WHAT YOU SHOULD DO ::
Write out every line exactly, from the start of the records below to the line with "1. On the top bar, select **Menu > Admin**.", and stop there. Don't write out the pictures.

RECORDS TO PROCESS ::
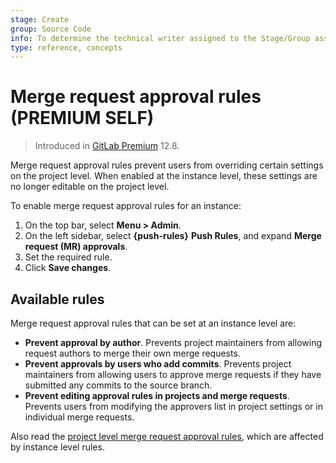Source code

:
 ```yaml
---
stage: Create
group: Source Code
info: To determine the technical writer assigned to the Stage/Group associated with this page, see https://about.gitlab.com/handbook/engineering/ux/technical-writing/#assignments
type: reference, concepts
---
```


# Merge request approval rules **(PREMIUM SELF)**

> Introduced in [GitLab Premium](https://gitlab.com/gitlab-org/gitlab/-/issues/39060) 12.8.

Merge request approval rules prevent users from overriding certain settings on the project
level. When enabled at the instance level, these settings are no longer editable on the
project level.

To enable merge request approval rules for an instance:

1. On the top bar, select **Menu > Admin**.
1. On the left sidebar, select **{push-rules}** **Push Rules**, and expand **Merge request (MR) approvals**.
1. Set the required rule.
1. Click **Save changes**.

## Available rules

Merge request approval rules that can be set at an instance level are:

- **Prevent approval by author**. Prevents project
maintainers from allowing request authors to merge their own merge requests.
- **Prevent approvals by users who add commits**. Prevents project
maintainers from allowing users to approve merge requests if they have submitted
any commits to the source branch.
- **Prevent editing approval rules in projects and merge requests**. Prevents users from
modifying the approvers list in project settings or in individual merge requests.

Also read the [project level merge request approval rules](../project/merge_requests/approvals/index.md), which are affected by instance level rules.
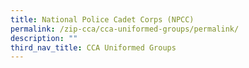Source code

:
 ```yaml
---
title: National Police Cadet Corps (NPCC)
permalink: /zip-cca/cca-uniformed-groups/permalink/
description: ""
third_nav_title: CCA Uniformed Groups
---
```

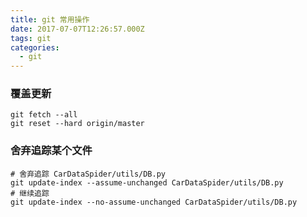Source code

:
 ```yaml
---
title: git 常用操作
date: 2017-07-07T12:26:57.000Z
tags: git
categories:
  - git
---
```


### 覆盖更新 ###
```shell
git fetch --all
git reset --hard origin/master
```

### 舍弃追踪某个文件 ###
```
# 舍弃追踪 CarDataSpider/utils/DB.py
git update-index --assume-unchanged CarDataSpider/utils/DB.py
# 继续追踪
git update-index --no-assume-unchanged CarDataSpider/utils/DB.py
```
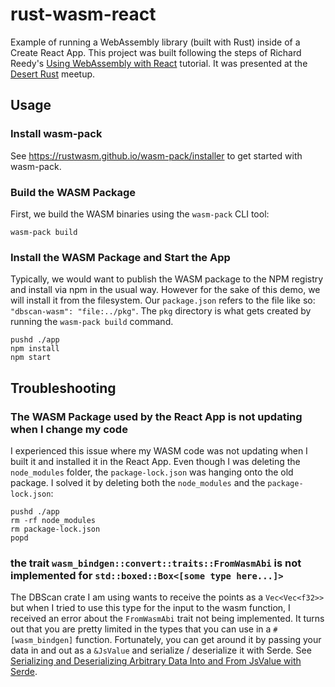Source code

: # rust-wasm-react

Example of running a WebAssembly library (built with Rust) inside of a Create React App. This project was built following the steps of Richard Reedy's [Using WebAssembly with React](https://www.telerik.com/blogs/using-webassembly-with-react) tutorial. It was presented at the [Desert Rust](https://rust.azdevs.org/) meetup.

## Usage

### Install wasm-pack

See https://rustwasm.github.io/wasm-pack/installer to get started with wasm-pack.

### Build the WASM Package

First, we build the WASM binaries using the `wasm-pack` CLI tool:

```
wasm-pack build
```

### Install the WASM Package and Start the App

Typically, we would want to publish the WASM package to the NPM registry and install via npm in the usual way. However for the sake of this demo, we will install it from the filesystem. Our `package.json` refers to the file like so: `"dbscan-wasm": "file:../pkg"`. The `pkg` directory is what gets created by running the `wasm-pack build` command.

```
pushd ./app
npm install
npm start
```

## Troubleshooting

### The WASM Package used by the React App is not updating when I change my code

I experienced this issue where my WASM code was not updating when I built it and installed it in the React App. Even though I was deleting the `node_modules` folder, the `package-lock.json` was hanging onto the old package. I solved it by deleting both the `node_modules` and the `package-lock.json`:

```
pushd ./app
rm -rf node_modules
rm package-lock.json
popd
```

### the trait `wasm_bindgen::convert::traits::FromWasmAbi` is not implemented for `std::boxed::Box<[some type here...]>`

The DBScan crate I am using wants to receive the points as a `Vec<Vec<f32>>` but when I tried to use this type for the input to the wasm function, I received an error about the `FromWasmAbi` trait not being implemented. It turns out that you are pretty limited in the types that you can use in a `#[wasm_bindgen]` function. Fortunately, you can get around it by passing your data in and out as a `&JsValue` and serialize / deserialize it with Serde. See [Serializing and Deserializing Arbitrary Data Into and From JsValue with Serde](https://rustwasm.github.io/wasm-bindgen/reference/arbitrary-data-with-serde.html).
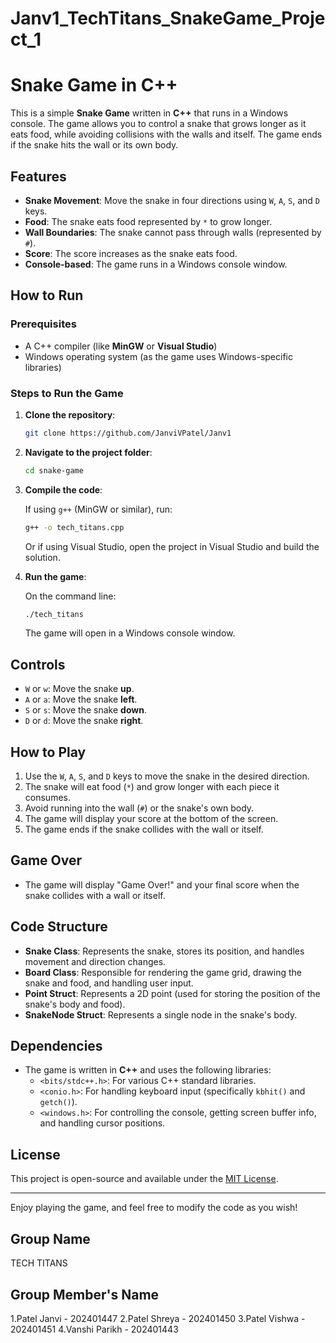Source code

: # Janv1_TechTitans_SnakeGame_Project_1
# Snake Game in C++

This is a simple **Snake Game** written in **C++** that runs in a Windows console. The game allows you to control a snake that grows longer as it eats food, while avoiding collisions with the walls and itself. The game ends if the snake hits the wall or its own body.

## Features

- **Snake Movement**: Move the snake in four directions using `W`, `A`, `S`, and `D` keys.
- **Food**: The snake eats food represented by `*` to grow longer.
- **Wall Boundaries**: The snake cannot pass through walls (represented by `#`).
- **Score**: The score increases as the snake eats food.
- **Console-based**: The game runs in a Windows console window.

## How to Run

### Prerequisites

- A C++ compiler (like **MinGW** or **Visual Studio**)
- Windows operating system (as the game uses Windows-specific libraries)

### Steps to Run the Game

1. **Clone the repository**:

    ```bash
    git clone https://github.com/JanviVPatel/Janv1
    ```

2. **Navigate to the project folder**:

    ```bash
    cd snake-game
    ```

3. **Compile the code**:

    If using `g++` (MinGW or similar), run:

    ```bash
    g++ -o tech_titans.cpp
    ```

    Or if using Visual Studio, open the project in Visual Studio and build the solution.

4. **Run the game**:

    On the command line:

    ```bash
    ./tech_titans
    ```

    The game will open in a Windows console window.

## Controls

- `W` or `w`: Move the snake **up**.
- `A` or `a`: Move the snake **left**.
- `S` or `s`: Move the snake **down**.
- `D` or `d`: Move the snake **right**.

## How to Play

1. Use the `W`, `A`, `S`, and `D` keys to move the snake in the desired direction.
2. The snake will eat food (`*`) and grow longer with each piece it consumes.
3. Avoid running into the wall (`#`) or the snake's own body.
4. The game will display your score at the bottom of the screen.
5. The game ends if the snake collides with the wall or itself.

## Game Over

- The game will display "Game Over!" and your final score when the snake collides with a wall or itself.

## Code Structure

- **Snake Class**: Represents the snake, stores its position, and handles movement and direction changes.
- **Board Class**: Responsible for rendering the game grid, drawing the snake and food, and handling user input.
- **Point Struct**: Represents a 2D point (used for storing the position of the snake's body and food).
- **SnakeNode Struct**: Represents a single node in the snake's body.

## Dependencies

- The game is written in **C++** and uses the following libraries:
    - `<bits/stdc++.h>`: For various C++ standard libraries.
    - `<conio.h>`: For handling keyboard input (specifically `kbhit()` and `getch()`).
    - `<windows.h>`: For controlling the console, getting screen buffer info, and handling cursor positions.

## License

This project is open-source and available under the [MIT License](LICENSE).

---

Enjoy playing the game, and feel free to modify the code as you wish!

## Group Name
TECH TITANS

## Group Member's Name

1.Patel Janvi - 202401447
2.Patel Shreya - 202401450
3.Patel Vishwa - 202401451
4.Vanshi Parikh - 202401443


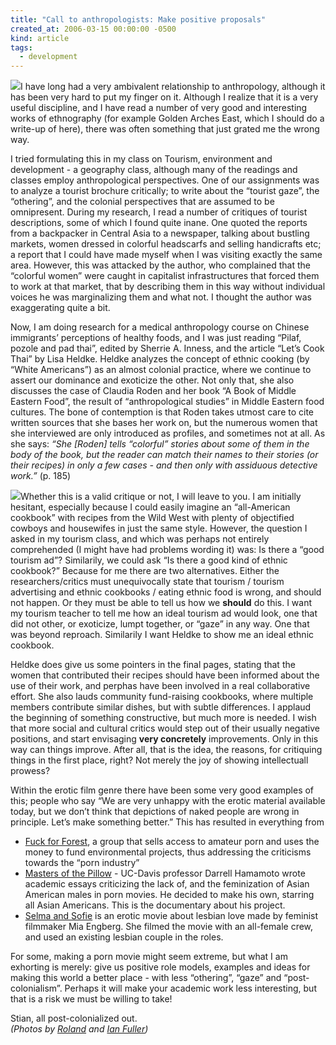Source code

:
 ```yaml
---
title: "Call to anthropologists: Make positive proposals"
created_at: 2006-03-15 00:00:00 -0500
kind: article
tags:
  - development
---
```


![](http://static.flickr.com/37/79458714_8629b8e281_m.jpg)I have long
had a very ambivalent relationship to anthropology, although it has been
very hard to put my finger on it. Although I realize that it is a very
useful discipline, and I have read a number of very good and interesting
works of ethnography (for example Golden Arches East, which I should do
a write-up of here), there was often something that just grated me the
wrong way.

I tried formulating this in my class on Tourism, environment and
development - a geography class, although many of the readings and
classes employ anthropological perspectives. One of our assignments was
to analyze a tourist brochure critically; to write about the “tourist
gaze”, the “othering”, and the colonial perspectives that are assumed to
be omnipresent. During my research, I read a number of critiques of
tourist descriptions, some of which I found quite inane. One quoted the
reports from a backpacker in Central Asia to a newspaper, talking about
bustling markets, women dressed in colorful headscarfs and selling
handicrafts etc; a report that I could have made myself when I was
visiting exactly the same area. However, this was attacked by the
author, who complained that the “colorful women” were caught in
capitalist infrastructures that forced them to work at that market, that
by describing them in this way without individual voices he was
marginalizing them and what not. I thought the author was exaggerating
quite a bit.

Now, I am doing research for a medical anthropology course on Chinese
immigrants’ perceptions of healthy foods, and I was just reading “Pilaf,
pozole and pad thai”, edited by Sherrie A. Inness, and the article
“Let’s Cook Thai” by Lisa Heldke. Heldke analyzes the concept of ethnic
cooking (by “White Americans”) as an almost colonial practice, where we
continue to assert our dominance and exoticize the other. Not only that,
she also discusses the case of Claudia Roden and her book “A Book of
Middle Eastern Food”, the result of “anthropological studies” in Middle
Eastern food cultures. The bone of contemption is that Roden takes
utmost care to cite written sources that she bases her work on, but the
numerous women that she interviewed are only introduced as profiles, and
sometimes not at all. As she says: *“She [Roden] tells “colorful”
stories about some of them in the body of the book, but the reader can
match their names to their stories (or their recipes) in only a few
cases - and then only with assiduous detective work.”* (p. 185)

![](http://houshuang.org/blog/files/platecucumber.jpg)Whether this is a
valid critique or not, I will leave to you. I am initially hesitant,
especially because I could easily imagine an “all-American cookbook”
with recipes from the Wild West with plenty of objectified cowboys and
housewifes in just the same style. However, the question I asked in my
tourism class, and which was perhaps not entirely comprehended (I might
have had problems wording it) was: Is there a “good tourism ad”?
Similarily, we could ask “Is there a good kind of ethnic cookbook?”
Because for me there are two alternatives. Either the
researchers/critics must unequivocally state that tourism / tourism
advertising and ethnic cookbooks / eating ethnic food is wrong, and
should not happen. Or they must be able to tell us how we **should** do
this. I want my tourism teacher to tell me how an ideal tourism ad would
look, one that did not other, or exoticize, lumpt together, or “gaze” in
any way. One that was beyond reproach. Similarily I want Heldke to show
me an ideal ethnic cookbook.

Heldke does give us some pointers in the final pages, stating that the
women that contributed their recipes should have been informed about the
use of their work, and perphas have been involved in a real
collaborative effort. She also lauds community fund-raising cookbooks,
where multiple members contribute similar dishes, but with subtle
differences. I applaud the beginning of something constructive, but much
more is needed. I wish that more social and cultural critics would step
out of their usually negative positions, and start envisaging **very
concretely** improvements. Only in this way can things improve. After
all, that is the idea, the reasons, for critiquing things in the first
place, right? Not merely the joy of showing intellectuall prowess?

Within the erotic film genre there have been some very good examples of
this; people who say “We are very unhappy with the erotic material
available today, but we don’t think that depictions of naked people are
wrong in principle. Let’s make something better.” This has resulted in
everything from

-   [Fuck for Forest](http://www.fuckforforest.com), a group that sells
  access to amateur porn and uses the money to fund environmental
  projects, thus addressing the criticisms towards the “porn industry”
-   [Masters of the Pillow](http://www.mastersofthepillow.com) -
  UC-Davis professor Darrell Hamamoto wrote academic essays
  criticizing the lack of, and the feminization of Asian American
  males in porn movies. He decided to make his own, starring all Asian
  Americans. This is the documentary about his project.
-   [Selma and Sofie](http://www.story.se/productions.html) is an erotic
  movie about lesbian love made by feminist filmmaker Mia Engberg. She
  filmed the movie with an all-female crew, and used an existing
  lesbian couple in the roles.

For some, making a porn movie might seem extreme, but what I am
exhorting is merely: give us positive role models, examples and ideas
for making this world a better place - with less “othering”, “gaze” and
“post-colonialism”. Perhaps it will make your academic work less
interesting, but that is a risk we must be willing to take!

Stian, all post-colonialized out.\
 *(Photos by [Roland](http://www.flickr.com/photos/roland) and [Ian
Fuller](http://www.flickr.com/photos/ianfuller))*
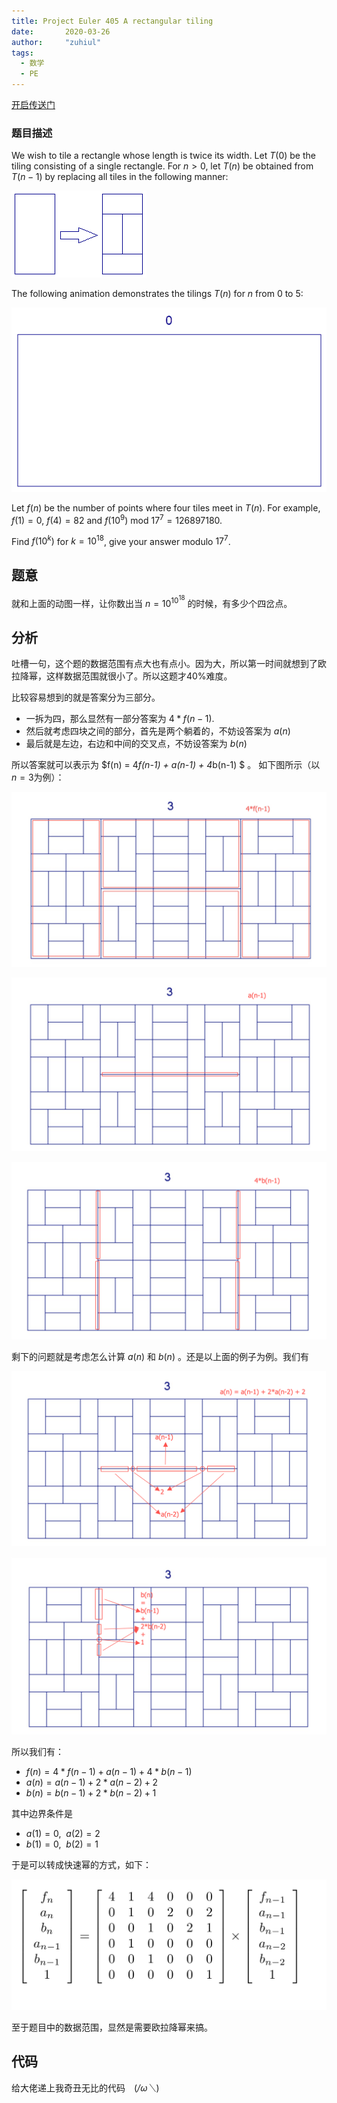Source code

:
 ```yaml
---
title: Project Euler 405 A rectangular tiling
date:       2020-03-26
author:     "zuhiul"
tags:
  - 数学
  - PE
---
```



[开启传送门](https://projecteuler.net/problem=405)

### 题目描述
<!-- more -->

We wish to tile a rectangle whose length is twice its width.
Let $T(0)$ be the tiling consisting of a single rectangle.
For $n > 0$, let $T(n)$ be obtained from $T(n-1)$ by replacing all tiles in the following manner:

![](./PE405_1.png)

The following animation demonstrates the tilings $T(n)$ for $n$ from $0$ to $5$:

![](./PE405_2.gif)

Let $f(n)$ be the number of points where four tiles meet in $T(n)$.
For example, $f(1) = 0$, $f(4) = 82$ and $f(10^9)$ mod $17^7 = 126897180$.

Find $f(10^k)$ for $k = 10^{18}$, give your answer modulo $17^7$.

## 题意

就和上面的动图一样，让你数出当 $n = 10^{10^{18}}$ 的时候，有多少个四岔点。

## 分析

吐槽一句，这个题的数据范围有点大也有点小。因为大，所以第一时间就想到了欧拉降幂，这样数据范围就很小了。所以这题才40%难度。

比较容易想到的就是答案分为三部分。

- 一拆为四，那么显然有一部分答案为 $4*f(n-1)$.
- 然后就考虑四块之间的部分，首先是两个躺着的，不妨设答案为 $a(n)$
- 最后就是左边，右边和中间的交叉点，不妨设答案为 $b(n)$

所以答案就可以表示为 $f(n) = 4*f(n-1) + a(n-1) + 4*b(n-1) $  。 如下图所示（以$n=3$为例）：

![](./PE405_3.png)

![](./PE405_4.png)

![](./PE405_5.png)

剩下的问题就是考虑怎么计算 $a(n)$ 和 $b(n)$ 。还是以上面的例子为例。我们有

![](./PE405_6.png)

![](./PE405_7.png)

所以我们有：

- $f(n) = 4*f(n-1) + a(n-1) + 4*b(n-1)$
- $a(n) = a(n-1) + 2*a(n-2) + 2$
- $b(n) = b(n-1) + 2*b(n-2) + 1$

其中边界条件是

- $a(1) = 0,\ \ a(2) = 2$
- $b(1) = 0,\ \ b(2) = 1$

于是可以转成快速幂的方式，如下：

![](./PE405_8.png)

至于题目中的数据范围，显然是需要欧拉降幂来搞。

## 代码

给大佬递上我奇丑无比的代码　(*/ω＼*)

```cpp

```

PROBLEM SOLUTION ::
Source code

:
 ```yaml
---
stage: Create
group: Source Code
info: To determine the technical writer assigned to the Stage/Group associated with this page, see https://about.gitlab.com/handbook/engineering/ux/technical-writing/#assignments
type: reference, concepts
---
```


# Merge request approval rules **(PREMIUM SELF)**

> Introduced in [GitLab Premium](https://gitlab.com/gitlab-org/gitlab/-/issues/39060) 12.8.

Merge request approval rules prevent users from overriding certain settings on the project
level. When enabled at the instance level, these settings are no longer editable on the
project level.

To enable merge request approval rules for an instance:

1. On the top bar, select **Menu > Admin**.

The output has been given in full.